RECORDS >>
/---

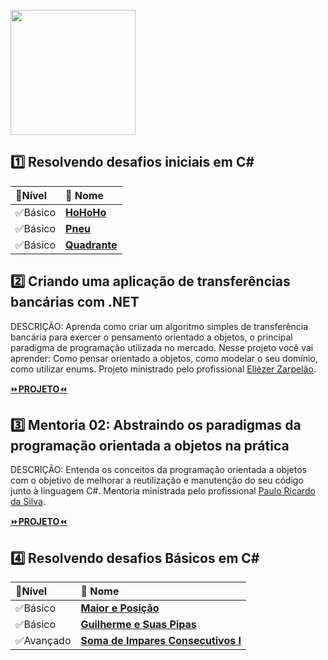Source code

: <div  style="display: inline_block"><br>
  <img align="center" eight="200" width="200"  src="https://user-images.githubusercontent.com/71510774/136876811-9b867092-eacc-4650-96f0-3dd4b251233f.png" />
 </div>


## 1️⃣ Resolvendo desafios iniciais em C#

| 📌**Nível** | 📌 **Nome** | 
| :--- |  :--- | 
| ✅Básico | [**HoHoHo**](https://github.com/KalebeSantana/NewTalents-3.NET/blob/main/DesafiosDeCodigo/HoHoHo/Program.cs) |
| ✅Básico | [**Pneu**](https://github.com/KalebeSantana/NewTalents-3.NET/blob/main/DesafiosDeCodigo/Pneu/Program.cs) |
| ✅Básico | [**Quadrante**](https://github.com/KalebeSantana/NewTalents-3.NET/blob/main/DesafiosDeCodigo/Quadrante/Program.cs) |


## 2️⃣ Criando uma aplicação de transferências bancárias com .NET
DESCRIÇÃO: Aprenda como criar um algoritmo simples de transferência bancária para exercer o pensamento orientado a objetos, o principal paradigma de programação utilizada no mercado. Nesse projeto você vai aprender: Como pensar orientado a objetos, como modelar o seu domínio, como utilizar enums. Projeto ministrado pelo profissional [
Eliézer Zarpelão](https://www.linkedin.com/in/eliezerzarpelao/).

[⏩**PROJETO**⏪](https://github.com/KalebeSantana/APP-TRANSFERENCIA-BANCARIA)

## 3️⃣ Mentoria 02: Abstraindo os paradigmas da programação orientada a objetos na prática
DESCRIÇÃO: Entenda os conceitos da programação orientada a objetos com o objetivo de melhorar a reutilização e manutenção do seu código junto à linguagem C#. Mentoria ministrada pelo profissional [Paulo Ricardo da Silva](https://www.linkedin.com/in/paulo-ricardo-da-silva-654a2944/).

[⏩**PROJETO**⏪](https://github.com/KalebeSantana/NewTalents-3.NET/tree/main/EverisStore)

## 4️⃣ Resolvendo desafios Básicos em C#

| 📌**Nível** | 📌 **Nome** | 
| :--- |  :--- | 
| ✅Básico | [**Maior e Posição**](https://github.com/KalebeSantana/NewTalents-3.NET/blob/main/DesafiosDeCodigo/MaiorEPosicao/Program.cs) |
| ✅Básico | [**Guilherme e Suas Pipas**](https://github.com/KalebeSantana/NewTalents-3.NET/blob/main/DesafiosDeCodigo/GuilhermeESuasPipas/Program.cs) |
| ✅Avançado | [**Soma de Impares Consecutivos I**](https://github.com/KalebeSantana/NewTalents-3.NET/blob/main/DesafiosDeCodigo/SomaDeImparesConsecutivos1/Program.cs) |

\---

Copy all entries exactly; skip pictures.

Source code

: <div  style="display: inline_block"><br>
  <img align="center" eight="200" width="200"  src="https://user-images.githubusercontent.com/71510774/136876811-9b867092-eacc-4650-96f0-3dd4b251233f.png" />
 </div>


## 1️⃣ Resolvendo desafios iniciais em C#

| 📌**Nível** | 📌 **Nome** | 
| :--- |  :--- | 
| ✅Básico | [**HoHoHo**](https://github.com/KalebeSantana/NewTalents-3.NET/blob/main/DesafiosDeCodigo/HoHoHo/Program.cs) |
| ✅Básico | [**Pneu**](https://github.com/KalebeSantana/NewTalents-3.NET/blob/main/DesafiosDeCodigo/Pneu/Program.cs) |
| ✅Básico | [**Quadrante**](https://github.com/KalebeSantana/NewTalents-3.NET/blob/main/DesafiosDeCodigo/Quadrante/Program.cs) |


## 2️⃣ Criando uma aplicação de transferências bancárias com .NET
DESCRIÇÃO: Aprenda como criar um algoritmo simples de transferência bancária para exercer o pensamento orientado a objetos, o principal paradigma de programação utilizada no mercado. Nesse projeto você vai aprender: Como pensar orientado a objetos, como modelar o seu domínio, como utilizar enums. Projeto ministrado pelo profissional [
Eliézer Zarpelão](https://www.linkedin.com/in/eliezerzarpelao/).

[⏩**PROJETO**⏪](https://github.com/KalebeSantana/APP-TRANSFERENCIA-BANCARIA)

## 3️⃣ Mentoria 02: Abstraindo os paradigmas da programação orientada a objetos na prática
DESCRIÇÃO: Entenda os conceitos da programação orientada a objetos com o objetivo de melhorar a reutilização e manutenção do seu código junto à linguagem C#. Mentoria ministrada pelo profissional [Paulo Ricardo da Silva](https://www.linkedin.com/in/paulo-ricardo-da-silva-654a2944/).

[⏩**PROJETO**⏪](https://github.com/KalebeSantana/NewTalents-3.NET/tree/main/EverisStore)

## 4️⃣ Resolvendo desafios Básicos em C#

| 📌**Nível** | 📌 **Nome** | 
| :--- |  :--- | 
| ✅Básico | [**Maior e Posição**](https://github.com/KalebeSantana/NewTalents-3.NET/blob/main/DesafiosDeCodigo/MaiorEPosicao/Program.cs) |
| ✅Básico | [**Guilherme e Suas Pipas**](https://github.com/KalebeSantana/NewTalents-3.NET/blob/main/DesafiosDeCodigo/GuilhermeESuasPipas/Program.cs) |
| ✅Avançado | [**Soma de Impares Consecutivos I**](https://github.com/KalebeSantana/NewTalents-3.NET/blob/main/DesafiosDeCodigo/SomaDeImparesConsecutivos1/Program.cs) |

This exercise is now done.